Items from a data source:

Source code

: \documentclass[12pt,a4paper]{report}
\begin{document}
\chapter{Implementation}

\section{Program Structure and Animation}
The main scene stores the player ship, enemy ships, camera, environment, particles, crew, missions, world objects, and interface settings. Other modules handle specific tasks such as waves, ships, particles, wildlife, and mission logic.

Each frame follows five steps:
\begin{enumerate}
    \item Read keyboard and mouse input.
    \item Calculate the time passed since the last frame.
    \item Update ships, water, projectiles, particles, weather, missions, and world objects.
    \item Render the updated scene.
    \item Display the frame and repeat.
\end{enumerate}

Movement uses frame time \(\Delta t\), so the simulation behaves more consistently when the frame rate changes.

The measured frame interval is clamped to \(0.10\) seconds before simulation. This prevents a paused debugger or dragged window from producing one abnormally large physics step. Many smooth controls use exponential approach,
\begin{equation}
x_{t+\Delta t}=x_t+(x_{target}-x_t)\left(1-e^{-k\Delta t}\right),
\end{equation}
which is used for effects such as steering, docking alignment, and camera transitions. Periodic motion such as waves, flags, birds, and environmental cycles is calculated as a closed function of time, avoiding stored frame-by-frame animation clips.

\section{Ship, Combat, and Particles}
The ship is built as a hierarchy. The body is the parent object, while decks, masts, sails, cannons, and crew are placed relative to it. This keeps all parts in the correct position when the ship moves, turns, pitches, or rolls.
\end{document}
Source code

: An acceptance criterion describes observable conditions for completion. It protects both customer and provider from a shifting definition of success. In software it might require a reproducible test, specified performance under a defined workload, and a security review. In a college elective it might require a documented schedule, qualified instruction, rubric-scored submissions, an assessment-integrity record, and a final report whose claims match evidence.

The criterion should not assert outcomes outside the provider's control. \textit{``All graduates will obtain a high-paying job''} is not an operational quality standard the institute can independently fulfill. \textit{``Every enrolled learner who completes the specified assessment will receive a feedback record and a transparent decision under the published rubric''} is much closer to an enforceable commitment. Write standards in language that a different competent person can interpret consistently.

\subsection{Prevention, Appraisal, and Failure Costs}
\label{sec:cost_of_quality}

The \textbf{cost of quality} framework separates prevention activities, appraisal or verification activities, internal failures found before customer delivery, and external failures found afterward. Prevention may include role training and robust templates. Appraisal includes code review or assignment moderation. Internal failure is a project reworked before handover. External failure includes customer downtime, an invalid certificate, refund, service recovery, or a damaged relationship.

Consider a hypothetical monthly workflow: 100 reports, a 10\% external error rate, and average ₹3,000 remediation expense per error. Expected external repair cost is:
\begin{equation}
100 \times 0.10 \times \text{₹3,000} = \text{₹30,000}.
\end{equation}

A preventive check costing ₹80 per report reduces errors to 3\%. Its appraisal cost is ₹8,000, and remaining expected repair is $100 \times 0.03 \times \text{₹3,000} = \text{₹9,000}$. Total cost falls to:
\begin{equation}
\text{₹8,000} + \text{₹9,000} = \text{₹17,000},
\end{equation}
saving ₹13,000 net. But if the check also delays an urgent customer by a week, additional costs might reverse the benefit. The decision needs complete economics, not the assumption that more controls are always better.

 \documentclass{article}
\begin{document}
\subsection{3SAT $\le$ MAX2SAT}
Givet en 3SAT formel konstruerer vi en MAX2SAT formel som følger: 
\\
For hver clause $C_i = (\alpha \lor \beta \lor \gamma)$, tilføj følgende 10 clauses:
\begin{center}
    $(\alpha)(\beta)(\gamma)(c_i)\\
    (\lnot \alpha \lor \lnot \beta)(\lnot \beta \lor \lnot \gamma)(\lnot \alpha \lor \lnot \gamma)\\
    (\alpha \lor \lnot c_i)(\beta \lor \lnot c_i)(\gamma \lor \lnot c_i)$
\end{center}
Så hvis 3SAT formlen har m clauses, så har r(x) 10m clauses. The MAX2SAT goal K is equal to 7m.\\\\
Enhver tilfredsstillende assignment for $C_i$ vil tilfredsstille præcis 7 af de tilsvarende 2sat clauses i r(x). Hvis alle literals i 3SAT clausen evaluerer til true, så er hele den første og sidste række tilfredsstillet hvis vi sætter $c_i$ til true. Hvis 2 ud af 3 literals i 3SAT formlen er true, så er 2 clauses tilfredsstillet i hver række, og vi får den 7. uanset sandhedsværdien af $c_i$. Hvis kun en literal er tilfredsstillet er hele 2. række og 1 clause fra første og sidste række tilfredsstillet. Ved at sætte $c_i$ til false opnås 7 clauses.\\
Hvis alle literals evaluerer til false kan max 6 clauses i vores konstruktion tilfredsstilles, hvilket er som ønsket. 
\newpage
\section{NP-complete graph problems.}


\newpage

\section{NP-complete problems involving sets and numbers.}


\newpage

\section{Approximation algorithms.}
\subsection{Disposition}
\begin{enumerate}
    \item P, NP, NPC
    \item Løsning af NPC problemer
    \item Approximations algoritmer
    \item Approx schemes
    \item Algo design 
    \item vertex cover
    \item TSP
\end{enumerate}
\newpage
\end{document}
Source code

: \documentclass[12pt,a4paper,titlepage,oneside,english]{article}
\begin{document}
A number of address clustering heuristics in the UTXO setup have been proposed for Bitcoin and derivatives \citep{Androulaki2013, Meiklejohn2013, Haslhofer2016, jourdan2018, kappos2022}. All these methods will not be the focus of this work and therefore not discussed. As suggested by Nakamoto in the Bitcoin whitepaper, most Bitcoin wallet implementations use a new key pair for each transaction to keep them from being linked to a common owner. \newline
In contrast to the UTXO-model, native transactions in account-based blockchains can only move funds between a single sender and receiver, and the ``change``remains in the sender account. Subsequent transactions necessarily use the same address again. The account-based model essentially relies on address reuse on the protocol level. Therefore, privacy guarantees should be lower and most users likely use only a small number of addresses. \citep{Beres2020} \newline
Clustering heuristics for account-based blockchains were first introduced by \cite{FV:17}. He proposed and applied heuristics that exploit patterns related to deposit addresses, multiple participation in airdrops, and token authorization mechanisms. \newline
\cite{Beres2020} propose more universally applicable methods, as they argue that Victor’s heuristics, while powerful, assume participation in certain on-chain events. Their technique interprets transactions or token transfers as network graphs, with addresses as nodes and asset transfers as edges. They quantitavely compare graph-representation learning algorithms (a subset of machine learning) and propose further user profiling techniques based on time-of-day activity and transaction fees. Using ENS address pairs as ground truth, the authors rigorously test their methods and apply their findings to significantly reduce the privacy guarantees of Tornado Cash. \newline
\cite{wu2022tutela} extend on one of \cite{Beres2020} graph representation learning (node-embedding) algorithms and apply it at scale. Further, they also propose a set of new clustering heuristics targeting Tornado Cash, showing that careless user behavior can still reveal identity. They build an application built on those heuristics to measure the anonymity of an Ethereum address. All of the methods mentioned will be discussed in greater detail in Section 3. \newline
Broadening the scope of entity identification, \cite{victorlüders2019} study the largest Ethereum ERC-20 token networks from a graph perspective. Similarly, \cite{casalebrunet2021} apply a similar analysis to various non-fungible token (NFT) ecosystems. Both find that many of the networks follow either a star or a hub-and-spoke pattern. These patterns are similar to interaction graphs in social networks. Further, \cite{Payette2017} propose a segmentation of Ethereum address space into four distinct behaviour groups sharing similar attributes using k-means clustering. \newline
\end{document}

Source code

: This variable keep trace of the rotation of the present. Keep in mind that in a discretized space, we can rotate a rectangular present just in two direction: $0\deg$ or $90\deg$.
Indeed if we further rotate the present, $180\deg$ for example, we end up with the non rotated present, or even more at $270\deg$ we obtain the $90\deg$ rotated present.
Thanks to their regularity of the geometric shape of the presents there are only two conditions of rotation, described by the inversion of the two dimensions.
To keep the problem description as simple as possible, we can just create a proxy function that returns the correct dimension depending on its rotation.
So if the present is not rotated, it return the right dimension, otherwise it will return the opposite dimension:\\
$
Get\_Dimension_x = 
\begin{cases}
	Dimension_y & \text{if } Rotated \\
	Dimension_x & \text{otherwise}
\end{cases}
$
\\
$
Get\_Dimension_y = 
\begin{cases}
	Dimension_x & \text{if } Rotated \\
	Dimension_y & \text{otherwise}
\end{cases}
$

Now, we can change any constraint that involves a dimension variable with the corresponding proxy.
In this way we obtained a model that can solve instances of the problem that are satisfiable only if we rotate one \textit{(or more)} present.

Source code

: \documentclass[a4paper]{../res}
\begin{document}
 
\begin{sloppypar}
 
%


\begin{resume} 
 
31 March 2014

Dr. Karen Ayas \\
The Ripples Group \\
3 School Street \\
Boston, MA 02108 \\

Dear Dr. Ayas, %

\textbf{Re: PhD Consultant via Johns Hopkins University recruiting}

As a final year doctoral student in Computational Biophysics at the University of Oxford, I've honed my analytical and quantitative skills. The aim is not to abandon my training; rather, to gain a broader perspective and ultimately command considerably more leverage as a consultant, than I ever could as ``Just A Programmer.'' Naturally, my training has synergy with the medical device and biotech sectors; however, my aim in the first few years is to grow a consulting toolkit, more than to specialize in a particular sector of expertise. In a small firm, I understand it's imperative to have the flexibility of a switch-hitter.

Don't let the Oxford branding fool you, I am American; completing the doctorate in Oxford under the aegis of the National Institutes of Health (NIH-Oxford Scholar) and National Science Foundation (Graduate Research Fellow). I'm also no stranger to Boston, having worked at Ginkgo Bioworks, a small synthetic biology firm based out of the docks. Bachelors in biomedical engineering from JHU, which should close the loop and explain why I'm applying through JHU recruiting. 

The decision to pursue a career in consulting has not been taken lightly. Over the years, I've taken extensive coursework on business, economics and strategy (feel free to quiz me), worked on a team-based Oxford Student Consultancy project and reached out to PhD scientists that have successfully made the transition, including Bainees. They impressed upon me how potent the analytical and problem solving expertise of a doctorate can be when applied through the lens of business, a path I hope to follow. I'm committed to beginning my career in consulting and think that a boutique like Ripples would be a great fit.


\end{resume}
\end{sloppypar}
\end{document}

EXERCISE PROMPT. In the entries above, which lines hold the string "subsection"? Report all of them.

SOLUTION TO THE PROBLEM.
\subsection{Prevention, Appraisal, and Failure Costs}
\subsection{3SAT $\le$ MAX2SAT}
\subsection{Disposition}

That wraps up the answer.